Learning systems, likewise, create personalised experiences. Adaptive LMS technologies, for example, are supporting student progress and achievement by automatically giving students more curated learning in areas of weakness, to ensure they meet course outcomes.
Personalisation will be a key characteristic of more learning experiences in 2023. With the likes of online learning platforms serving up interesting and engaging learning with algorithms to students in a range of areas, providers are going to need to step up to compete.
4. Interoperability
The days of the all-in-one system that does everything an educator needs are gone — if they ever really existed. While technology providers have marketed themselves as full spectrum providers, the reality is interoperability through integration has always been important.
This is likely to continue to rise in importance in 2023. There is a growing abundance of technologies and products in the market supporting educators with a whole host of needs across student and learning management, and other related areas of their business.
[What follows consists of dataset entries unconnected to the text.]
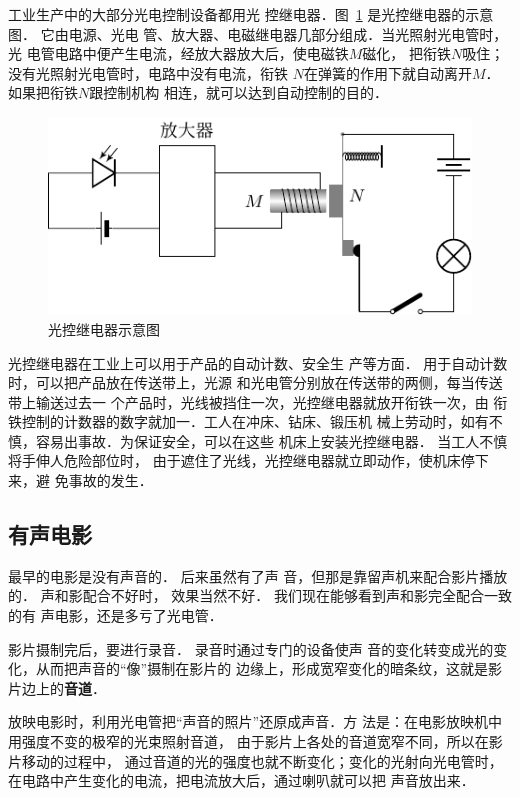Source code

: 工业生产中的大部分光电控制设备都用光
控继电器．图~\ref{fig_C_7-4} 是光控继电器的示意图．
它由电源、光电
管、放大器、电磁继电器几部分组成．当光照射光电管时，光
电管电路中便产生电流，经放大器放大后，使电磁铁$M$磁化，
把衔铁$N$吸住；没有光照射光电管时，电路中没有电流，衔铁
$N$在弹簧的作用下就自动离开$M$．如果把衔铁$N$跟控制机构
相连，就可以达到自动控制的目的．
\begin{figure}[htbp]
    \centering
    \includegraphics{fig/C/7-4.pdf}
    \caption{光控继电器示意图}\label{fig_C_7-4}
\end{figure}


光控继电器在工业上可以用于产品的自动计数、安全生
产等方面．
用于自动计数时，可以把产品放在传送带上，光源
和光电管分别放在传送带的两侧，每当传送带上输送过去一
个产品时，光线被挡住一次，光控继电器就放开衔铁一次，由
衔铁控制的计数器的数字就加一．工人在冲床、钻床、锻压机
械上劳动时，如有不慎，容易出事故．为保证安全，可以在这些
机床上安装光控继电器．
当工人不慎将手伸人危险部位时，
由于遮住了光线，光控继电器就立即动作，使机床停下来，避
免事故的发生．


\subsection{有声电影}

最早的电影是没有声音的．
后来虽然有了声
音，但那是靠留声机来配合影片播放的．
声和影配合不好时，
效果当然不好．
我们现在能够看到声和影完全配合一致的有
声电影，还是多亏了光电管．

影片摄制完后，要进行录音．
录音时通过专门的设备使声
音的变化转变成光的变化，从而把声音的“像”摄制在影片的
边缘上，形成宽窄变化的暗条纹，这就是影片边上的\textbf{音道}．

放映电影时，利用光电管把“声音的照片”还原成声音．方
法是：在电影放映机中用强度不变的极窄的光束照射音道，
由于影片上各处的音道宽窄不同，所以在影片移动的过程中，
通过音道的光的强度也就不断变化；变化的光射向光电管时，
在电路中产生变化的电流，把电流放大后，通过喇叭就可以把
声音放出来．


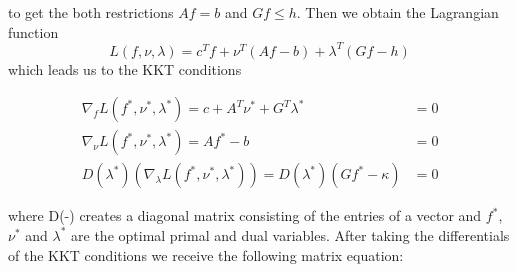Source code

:\documentclass{article}
\begin{document}
to get the both restrictions $Af=b$ and $Gf\leq h$. Then we obtain the Lagrangian function
\[L(f, \nu, \lambda) = c^T f + \nu ^T (Af-b) + \lambda^T(Gf-h)\]
which leads us to the KKT conditions

\begin{align*}
\nabla_f L(f^*,\nu^*, \lambda^*) = c + A^T \nu^*  + G^T\lambda^* &= 0 \\
\nabla _\nu L(f^*, \nu^*, \lambda^*) = Af^* - b &= 0 \\
D(\lambda^*) (\nabla_\lambda L(f^*, \nu^*, \lambda^*)) = D(\lambda^*)(Gf^*-\kappa) &= 0
\end{align*}

where D(-) creates a diagonal matrix consisting of the entries of a vector and $f^*$, $\nu^*$ and $\lambda^*$ are the optimal primal and dual variables. After taking the differentials of the KKT conditions we receive the following matrix equation:

\end{document}
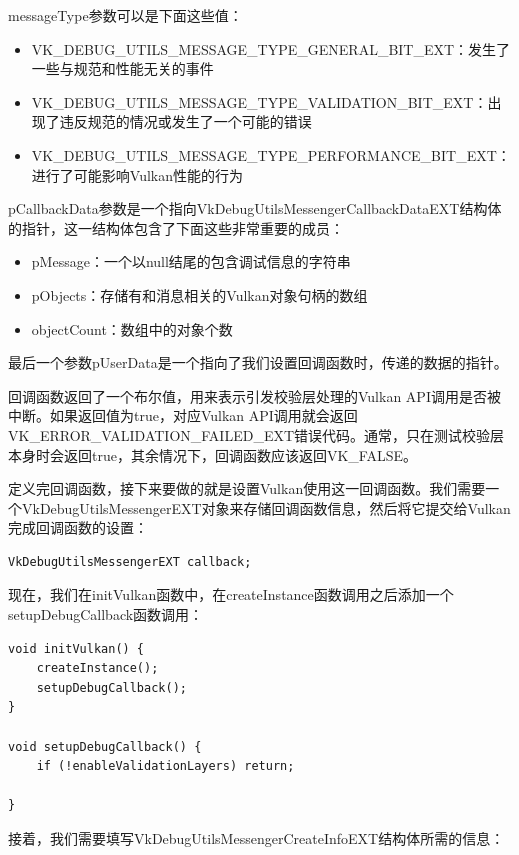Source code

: \documentclass{ctexart}
\begin{document}
messageType参数可以是下面这些值：

\begin{itemize}
	\item VK\_DEBUG\_UTILS\_MESSAGE\_TYPE\_GENERAL\_BIT\_EXT：发生了一些与规范和性能无关的事件
	\item VK\_DEBUG\_UTILS\_MESSAGE\_TYPE\_VALIDATION\_BIT\_EXT：出现了违反规范的情况或发生了一个可能的错误
	\item VK\_DEBUG\_UTILS\_MESSAGE\_TYPE\_PERFORMANCE\_BIT\_EXT：进行了可能影响Vulkan性能的行为
\end{itemize}

pCallbackData参数是一个指向VkDebugUtilsMessengerCallbackDataEXT结构体的指针，这一结构体包含了下面这些非常重要的成员：

\begin{itemize}
	\item pMessage：一个以null结尾的包含调试信息的字符串
	\item pObjects：存储有和消息相关的Vulkan对象句柄的数组
	\item objectCount：数组中的对象个数
\end{itemize}

最后一个参数pUserData是一个指向了我们设置回调函数时，传递的数据的指针。

回调函数返回了一个布尔值，用来表示引发校验层处理的Vulkan API调用是否被中断。如果返回值为true，对应Vulkan API调用就会返回VK\_ERROR\_VALIDATION\_FAILED\_EXT错误代码。通常，只在测试校验层本身时会返回true，其余情况下，回调函数应该返回VK\_FALSE。

定义完回调函数，接下来要做的就是设置Vulkan使用这一回调函数。我们需要一个VkDebugUtilsMessengerEXT对象来存储回调函数信息，然后将它提交给Vulkan完成回调函数的设置：

\begin{lstlisting}[language={[ANSI]C}]
VkDebugUtilsMessengerEXT callback;
\end{lstlisting}

现在，我们在initVulkan函数中，在createInstance函数调用之后添加一个setupDebugCallback函数调用：

\begin{lstlisting}[language={[ANSI]C}]
void initVulkan() {
	createInstance();
	setupDebugCallback();
}

void setupDebugCallback() {
	if (!enableValidationLayers) return;

}
\end{lstlisting}

接着，我们需要填写VkDebugUtilsMessengerCreateInfoEXT结构体所需的信息：
\end{document}
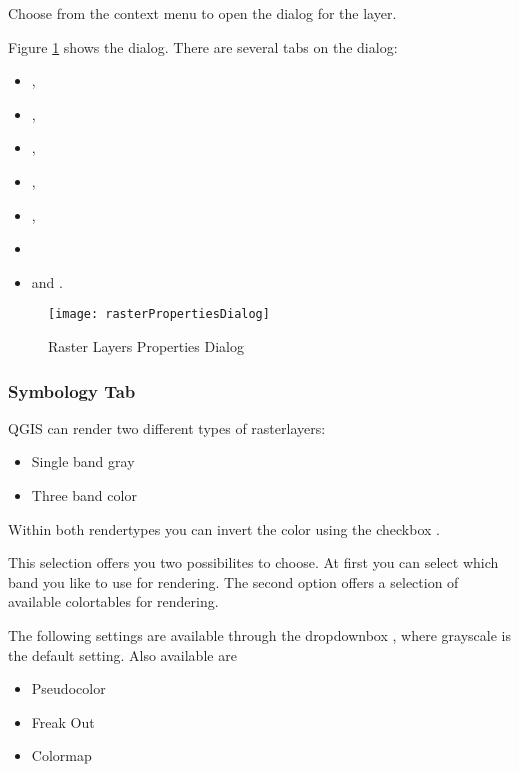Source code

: Choose  from the context menu to open the
dialog for the layer.

Figure \ref{fig:raster_properties} shows the  dialog. There are several
tabs on the dialog: 
\begin{itemize}
 \item {}, 
 \item {},
 \item {},
 \item {}, 
 \item {}, 
 \item {} 
 \item and .
\end{itemize}

\begin{figure}[h]
  \begin{center}
   \caption{Raster Layers Properties Dialog}\label{fig:raster_properties}\smallskip
   \texttt{[image: rasterPropertiesDialog]}
\end{center}  
\end{figure}

\subsubsection{Symbology Tab}\label{label_sombology}

QGIS can render two different types of rasterlayers:

\begin{itemize}
\item Single band gray
\item Three band color
\end{itemize}

Within both rendertypes you can invert the color using the checkbox
.


This selection offers you two possibilites to choose. At first you can
select which band you like to use for rendering. The second option offers
a selection of available colortables for rendering.

The following settings are available through the dropdownbox
, where grayscale is the default
setting.
Also available are
\begin{itemize}
\item Pseudocolor
\item Freak Out
\item Colormap
\end{itemize}

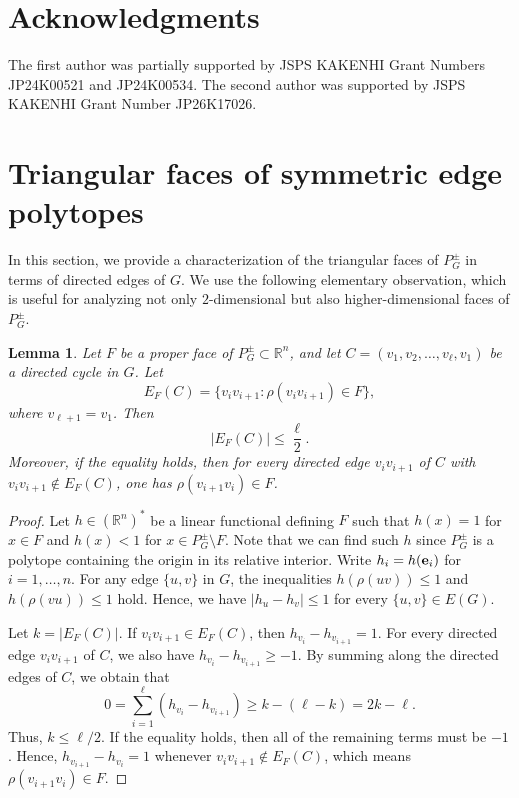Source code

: \documentclass[11pt,a4paper]{amsart}
\newtheorem{lemma}[theorem]{Lemma}
\theoremstyle{definition}
\theoremstyle{remark}
\newcommand{\RR}{\mathbb R}
\newcommand{\eb}{{\bf e}}
\begin{document}
{\medskip

\section*{Acknowledgments}
The first author was partially supported by JSPS KAKENHI Grant Numbers JP24K00521 and JP24K00534. 
The second author was supported by JSPS KAKENHI Grant Number JP26K17026.


\bigskip
\section{Triangular faces of symmetric edge polytopes}\label{sec:triangles}

In this section, we provide a characterization of the triangular faces of $P_G^{\pm}$ in terms of directed edges of $G$.
We use the following elementary observation, which is useful for analyzing not only $2$-dimensional  but also higher-dimensional faces of $P_G^\pm$.  
\begin{lemma}\label{lem:cycle-face-obstruction}
Let $F$ be a proper face of $P_G^{\pm} \subset \RR^n$, and let $C=(v_1,v_2,\ldots,v_\ell,v_1)$ be a directed cycle in $G$. 
Let \[E_F(C)=\{v_i v_{i+1}:\rho(v_i v_{i+1})\in F\},\] where $v_{\ell+1}=v_1$. Then \[|E_F(C)|\le \frac{\ell}{2}.\] 
Moreover, if the equality holds, then for every directed edge $v_i v_{i+1}$ of $C$ with $v_i v_{i+1}\notin E_F(C)$, one has $\rho(v_{i+1}v_i)\in F$. 
\end{lemma}
\begin{proof}
Let $h\in (\RR^n)^*$ be a linear functional defining $F$ such that $h(x)=1$ for $x\in F$ and $h(x)<1$ for $x\in P_G^{\pm}\setminus F$. 
Note that we can find such $h$ since $P_G^\pm$ is a polytope containing the origin in its relative interior. 
Write $h_i=h(\eb_i)$ for $i=1,\ldots,n$. For any edge $\{u,v\}$ in $G$, the inequalities $h(\rho(uv))\le 1$ and $h(\rho(vu)) \le 1$ hold. 
Hence, we have $|h_u-h_v|\le 1$ for every $\{u,v\}\in E(G)$. 

Let $k=|E_F(C)|$. If $v_i v_{i+1}\in E_F(C)$, then $h_{v_i}-h_{v_{i+1}}=1$. 
For every directed edge $v_i v_{i+1}$ of $C$, we also have $h_{v_i}-h_{v_{i+1}}\ge -1$. By summing along the directed edges of $C$, we obtain that 
\[0=\sum_{i=1}^{\ell}(h_{v_i}-h_{v_{i+1}})\ge k-(\ell-k)=2k-\ell.\]
Thus, $k\le \ell/2$. If the equality holds, then all of the remaining terms must be $-1$. 
Hence, $h_{v_{i+1}}-h_{v_i}=1$ whenever $v_i v_{i+1}\notin E_F(C)$, which means $\rho(v_{i+1}v_i)\in F$. 
\end{proof}

}
\end{document}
Look hard enough, and you are likely to find a system or tool that solves your problem.
This means just one system isn't always the answer. Instead, educators are increasingly looking to integrated, best of breed technologies, that share data and work together as an ecosystem. More often than not, these systems are now SaaS offerings in the mature cloud market.
CIT’s construction team is a good example. Through the pandemic, they utilised ReadyTech's Ready Skills platform and integration with innovative virtual reality software to support learning and skills tracking in remote environments, and are creatively coming up with new potential.
Where these systems are integrated and talk to each other, educators benefit from both efficiencies and better staff and student experiences, as well as being better able to draw insights from data to make real-time decisions that maximise innovation and agility.
This trend towards interoperability will only accelerate in 2023, as specialist vendors, tools and systems explode in number, and cloud SaaS software providers continue to build larger and larger networks of complimentary, best-of-breed integrations through APIs.